CDで聞くどの噺も、非常に丁寧で、その紳士としての人柄が偲ばれる。
ただし、気骨のある紳士である。上述の書から再び引用する。

 この師匠、何処へ出しても受けた。爆笑させた。といっても大してオーバーに演るわけではない。天下一品の柳好の『野ざらし』に対して、同じ噺を演ったのは柳枝師匠しか知らない。
 その柳好師匠の『野ざらし』は緻密なものであり、柳好を“陽”とすると、“陰”とまではいかないまでも柳枝独特で、『野ざらし』は“柳好とは比べものにならない”と言い切れないものがあるのだ。

 家元は同書の三代目春風亭柳好の章で、「“誰のどの噺が一番か”と絞っていったら、文句なく、春風亭柳好『野ざらし』となる。」と語っているのだから、なおさら、柳枝のすごさが分かろうというものだ。


 上の画像はポニー・キャニオンの第一集で『元犬』『山号寺号』『たらちね』が収録されている。
 
 同シリーズ第二集の『節分』『ずっこけ』『堪忍袋』『高砂や』も素晴らしい出来だ。
また、コロンビアミュージックからは、柳好『野ざらし』『がまの油』と柳枝の『花色木綿』のカップリングという贅沢なCDも発売されている。
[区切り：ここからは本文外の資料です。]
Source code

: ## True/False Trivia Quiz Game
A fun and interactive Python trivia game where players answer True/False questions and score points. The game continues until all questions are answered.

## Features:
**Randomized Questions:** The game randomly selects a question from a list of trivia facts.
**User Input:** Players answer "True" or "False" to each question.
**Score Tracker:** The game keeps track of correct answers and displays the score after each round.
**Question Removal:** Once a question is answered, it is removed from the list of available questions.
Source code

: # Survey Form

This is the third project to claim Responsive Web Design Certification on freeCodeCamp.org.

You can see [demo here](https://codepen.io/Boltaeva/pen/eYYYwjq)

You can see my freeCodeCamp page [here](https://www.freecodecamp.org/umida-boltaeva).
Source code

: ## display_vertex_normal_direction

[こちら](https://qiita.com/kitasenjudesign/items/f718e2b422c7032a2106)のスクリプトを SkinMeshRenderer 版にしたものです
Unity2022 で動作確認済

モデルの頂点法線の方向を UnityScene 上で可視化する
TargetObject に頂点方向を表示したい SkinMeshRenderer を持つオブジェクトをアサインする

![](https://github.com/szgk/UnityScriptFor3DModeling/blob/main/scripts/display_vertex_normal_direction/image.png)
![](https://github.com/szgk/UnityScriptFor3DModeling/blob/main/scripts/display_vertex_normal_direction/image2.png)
ユニバーサルミュージックからは『甲府い』『搗屋無間』がCD化されており、これも佳作である。
 滑稽噺、お店噺、芝居噺、どれをとっても丁寧でツボを押さえた名人上手。聞き終わった後の爽やか感は、現在の落語家にはまず見当たらない。

 昭和34(1959)年 9月23日、ラジオ公開録音で『お血脈』を口演中に脳出血で倒れ、10月8日日比谷病院にて死去、享年54歳。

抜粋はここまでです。